A yaradılışı temiz er, o adamı gördün mü sen?

Üveys o adama, beni oraya götür dedi.
Oraya gidince onu, ölüm kılıcının korkusuyla yarı canlı bir halde buldu.

Ağlayıp inlemekten, eriyip zayıflamaktan bir hayale dönmüş, arık bedeni bir yeni ay kesilmiş.

Gözlerinden sel gibi kanlar akmada, gönlü ateşlerle dolu, dili bir yalım (ateş) sanki.

Önünde kefen, karşısında, kazılmış bir mezar; ölüye dönmüş, mezarın başında oturmuş.

Üveys ona, ey sırlara mahrem (gizli bir sırları bilmeyen) olmayan dedi; bu mezarla, bu kefenle Tanrı’dan kalmışsın sen.

Kendi hayaline tapmadasın; mezarla kefene kulluk (Severek bağlanmışsın) etmedesin.

Seni mezarla kefen oyalamış; nice yıllardır Hak’tan ayırmış gitmiş.

Otuz yıldır mezarla kefen, sana put olmuş; Tanrı’ya gideceğin yolda bunlar, yolunu kesmiş.

O adam, önünde bu felaketi görünce, o yoksul aşık, bunu anlayınca ölüm haline geldi.

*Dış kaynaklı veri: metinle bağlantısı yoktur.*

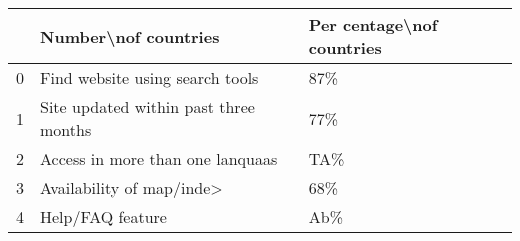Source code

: \begin{tabular}{lll}
\toprule
{} &                   Number\textbackslash nof countries & Per centage\textbackslash nof countries \\
\midrule
0 &        Find website using search tools &                       87\% \\
1 &  Site updated within past three months &                       77\% \\
2 &       Access in more than one lanquaas &                       TA\% \\
3 &              Availability of map/inde> &                       68\% \\
4 &                       Help/FAQ feature &                       Ab\% \\
\bottomrule
\end{tabular}
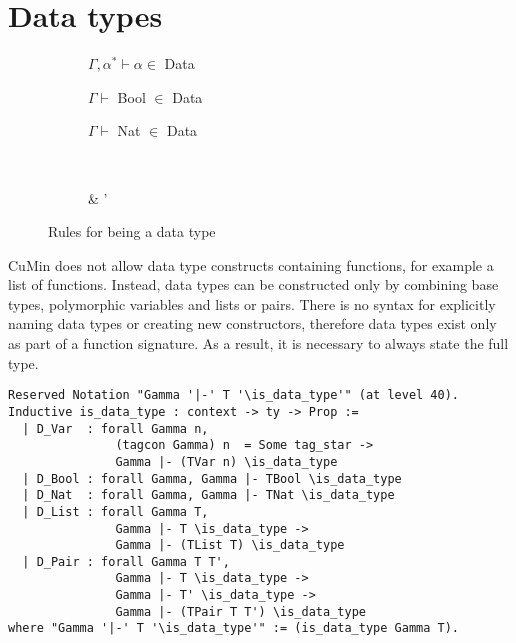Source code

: \documentclass[fleqn]{scrreprt}
\begin{document}
\section{Data types}
\begin{figure}[H]
	\begin{center}
		\begin{subfigure}{.25 \linewidth}
			\centering
			$\Gamma, \alpha^{*} \vdash \alpha \in$ Data
		\end{subfigure}
		\begin{subfigure}{.25 \linewidth}
			\centering
			$\Gamma \vdash$ Bool $\in$ Data
		\end{subfigure}
		\begin{subfigure}{.25 \linewidth}
			\centering
			$\Gamma \vdash$ Nat $\in$ Data
		\end{subfigure}\\
		\vspace{1em}
		\begin{subfigure}{.375 \linewidth}
			\centering
			      {\Gamma \vdash \tau \in {}}
		\end{subfigure}
		\hspace{.1 \linewidth}
		\begin{subfigure}{.375 \linewidth}
			\centering
			      {\Gamma \vdash \tau \in {} & \Gamma \vdash \tau' \in {}}
		\end{subfigure}
	\end{center}
	\caption{Rules for being a data type}
\end{figure}
CuMin does not allow data type constructs containing functions, for example a list of functions. Instead, data types can be constructed only by combining base types, polymorphic variables and lists or pairs. There is no syntax for explicitly naming data types or creating new constructors, therefore data types exist only as part of a function signature. As a result, it is necessary to always state the full type.
\begin{verbatim}
Reserved Notation "Gamma '|-' T '\is_data_type'" (at level 40).
Inductive is_data_type : context -> ty -> Prop :=
  | D_Var  : forall Gamma n,
               (tagcon Gamma) n  = Some tag_star ->
               Gamma |- (TVar n) \is_data_type
  | D_Bool : forall Gamma, Gamma |- TBool \is_data_type
  | D_Nat  : forall Gamma, Gamma |- TNat \is_data_type
  | D_List : forall Gamma T,
               Gamma |- T \is_data_type ->
               Gamma |- (TList T) \is_data_type
  | D_Pair : forall Gamma T T', 
               Gamma |- T \is_data_type ->
               Gamma |- T' \is_data_type ->
               Gamma |- (TPair T T') \is_data_type
where "Gamma '|-' T '\is_data_type'" := (is_data_type Gamma T).
\end{verbatim}
\end{document}
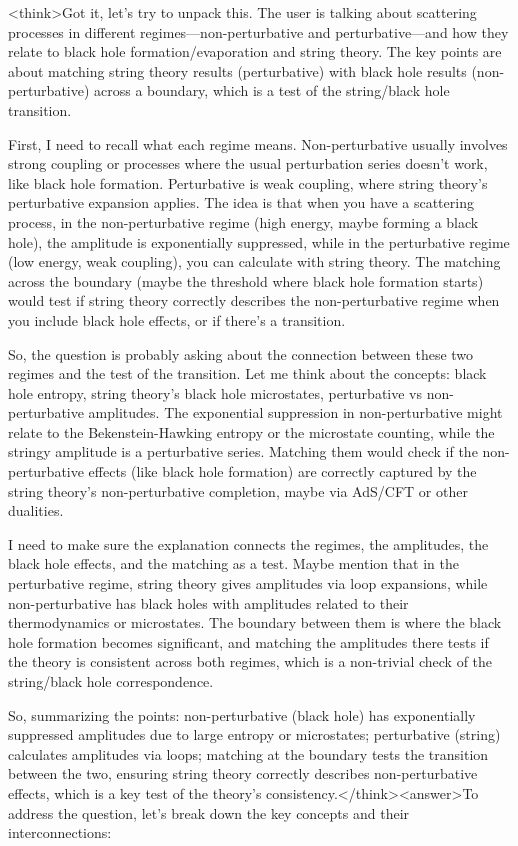 <think>Got it, let's try to unpack this. The user is talking about scattering processes in different regimes—non-perturbative and perturbative—and how they relate to black hole formation/evaporation and string theory. The key points are about matching string theory results (perturbative) with black hole results (non-perturbative) across a boundary, which is a test of the string/black hole transition.

First, I need to recall what each regime means. Non-perturbative usually involves strong coupling or processes where the usual perturbation series doesn't work, like black hole formation. Perturbative is weak coupling, where string theory's perturbative expansion applies. The idea is that when you have a scattering process, in the non-perturbative regime (high energy, maybe forming a black hole), the amplitude is exponentially suppressed, while in the perturbative regime (low energy, weak coupling), you can calculate with string theory. The matching across the boundary (maybe the threshold where black hole formation starts) would test if string theory correctly describes the non-perturbative regime when you include black hole effects, or if there's a transition.

So, the question is probably asking about the connection between these two regimes and the test of the transition. Let me think about the concepts: black hole entropy, string theory's black hole microstates, perturbative vs non-perturbative amplitudes. The exponential suppression in non-perturbative might relate to the Bekenstein-Hawking entropy or the microstate counting, while the stringy amplitude is a perturbative series. Matching them would check if the non-perturbative effects (like black hole formation) are correctly captured by the string theory's non-perturbative completion, maybe via AdS/CFT or other dualities.

I need to make sure the explanation connects the regimes, the amplitudes, the black hole effects, and the matching as a test. Maybe mention that in the perturbative regime, string theory gives amplitudes via loop expansions, while non-perturbative has black holes with amplitudes related to their thermodynamics or microstates. The boundary between them is where the black hole formation becomes significant, and matching the amplitudes there tests if the theory is consistent across both regimes, which is a non-trivial check of the string/black hole correspondence.

So, summarizing the points: non-perturbative (black hole) has exponentially suppressed amplitudes due to large entropy or microstates; perturbative (string) calculates amplitudes via loops; matching at the boundary tests the transition between the two, ensuring string theory correctly describes non-perturbative effects, which is a key test of the theory's consistency.</think><answer>To address the question, let’s break down the key concepts and their interconnections:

* Gerçek sırrından kör olduğunu anlayıp bir nara atıp mezara düştü.
Bir kuş gibi varlık tuzağından uçup gitti; öldü de puta tapmaktan kurtuldu.

                                              ***
Hadsiz, hesapsız zahitliği olan böyle bir kişiye bile mezarla kefen bu derecede perde (görmesine engel) kesilirse artık düşün.

Senin perden de şiir; onunla perde ardında kaldın; sen de bu putla Tanrı’dan mahrum kalırsın.

Çeşitli putlar vardı; hepsini kırdım geçirdim de şimdi şiirimin önünde puta tapmaktayım.

Tahtadan yonulup yapılmış binlerce put kırdım da şimdi altından yapılmış bir put, bana bağ oldu, ona bağlandım.

Bu kaydı da terk edersem uçarım; edemezsen baş aşağı bir halde şu kayıt içinde ölür giderim.

Put kaydıyla Tanrı’dan geri kalırsam, nasıl sırdaş olabilirim Tanrı’yla?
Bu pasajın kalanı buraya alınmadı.